It’s rare for an Italian wine region with a strong bond to a singular grape to have flown under-the-radar for any meaningful length of time. Perhaps size can be blamed, as Lugana, located on the shores of northern Italy’s Lake Garda, simply doesn’t have the acreage of regions in Tuscany or Piedmont. Even though it exports 70% of its output, according to the Consorzio Tutela Lugana DOC, the scale is not on the same level to easily compete for its fair share of the U.S. market.

“Lugana is a hidden gem,” says Lars Leicht, founder of Vino Viaggio. Wines here are made from Turbiana, an aromatic grape indigenous to the region, and “can be crisp and refreshing, but also full of flavor and complexity that reflect the unique terroir at the prow of the glacier that formed Lake Garda.”

Winemaking in the region has never been better, Leicht says. It’s diverse, too, despite having a singular, signature grape.

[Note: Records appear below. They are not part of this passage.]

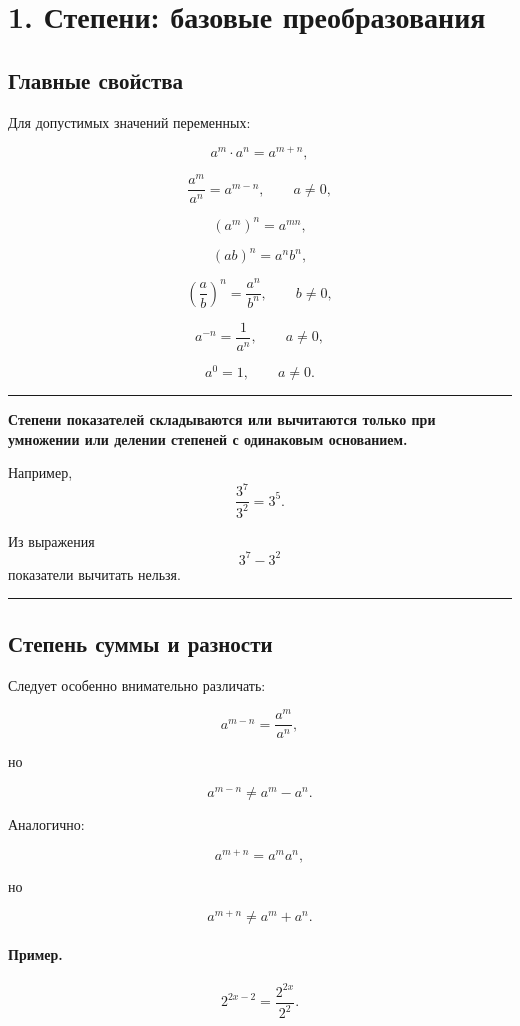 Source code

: \documentclass[a4paper,12pt]{article}
\newcommand{\important}[1]{\textbf{\color{darkaccent}#1}}
\newcommand{\keyidea}[1]{%
    \par\medskip
    {\color{accent}\rule{\linewidth}{0.6pt}}\par
    \smallskip
    #1
    \smallskip
    {\color{accent}\rule{\linewidth}{0.6pt}}\par
    \medskip
}
\begin{document}

\section{1. Степени: базовые преобразования}

\subsection{Главные свойства}

Для допустимых значений переменных:

\[
a^m\cdot a^n=a^{m+n},
\]

\[
\frac{a^m}{a^n}=a^{m-n},
\qquad a\ne0,
\]

\[
(a^m)^n=a^{mn},
\]

\[
(ab)^n=a^n b^n,
\]

\[
\left(\frac{a}{b}\right)^n
=
\frac{a^n}{b^n},
\qquad b\ne0,
\]

\[
a^{-n}=\frac{1}{a^n},
\qquad a\ne0,
\]

\[
a^0=1,
\qquad a\ne0.
\]

\keyidea{
\important{Степени показателей складываются или вычитаются только при умножении или делении степеней с одинаковым основанием.}

Например,
\[
\frac{3^7}{3^2}=3^5.
\]

Из выражения
\[
3^7-3^2
\]
показатели вычитать нельзя.
}

\subsection{Степень суммы и разности}

Следует особенно внимательно различать:

\[
a^{m-n}
=
\frac{a^m}{a^n},
\]

но

\[
a^{m-n}\ne a^m-a^n.
\]

Аналогично:

\[
a^{m+n}=a^m a^n,
\]

но

\[
a^{m+n}\ne a^m+a^n.
\]

\paragraph{Пример.}
\[
2^{2x-2}
=
\frac{2^{2x}}{2^2}.
\]
\end{document}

According to the Consorzio Tutela Lugana DOC, the Lugana Protected Designation of Origin (PDO) designation includes Turbiana-based wines in five different styles, including sparkling and late-harvest varieties.

The region is certainly worth a visit. With at least 15 wineries in the tiny region offering on-premise winery accommodations, Lugana is especially well poised to welcome visitors for a fully immersive understanding of what makes this region up-and-coming.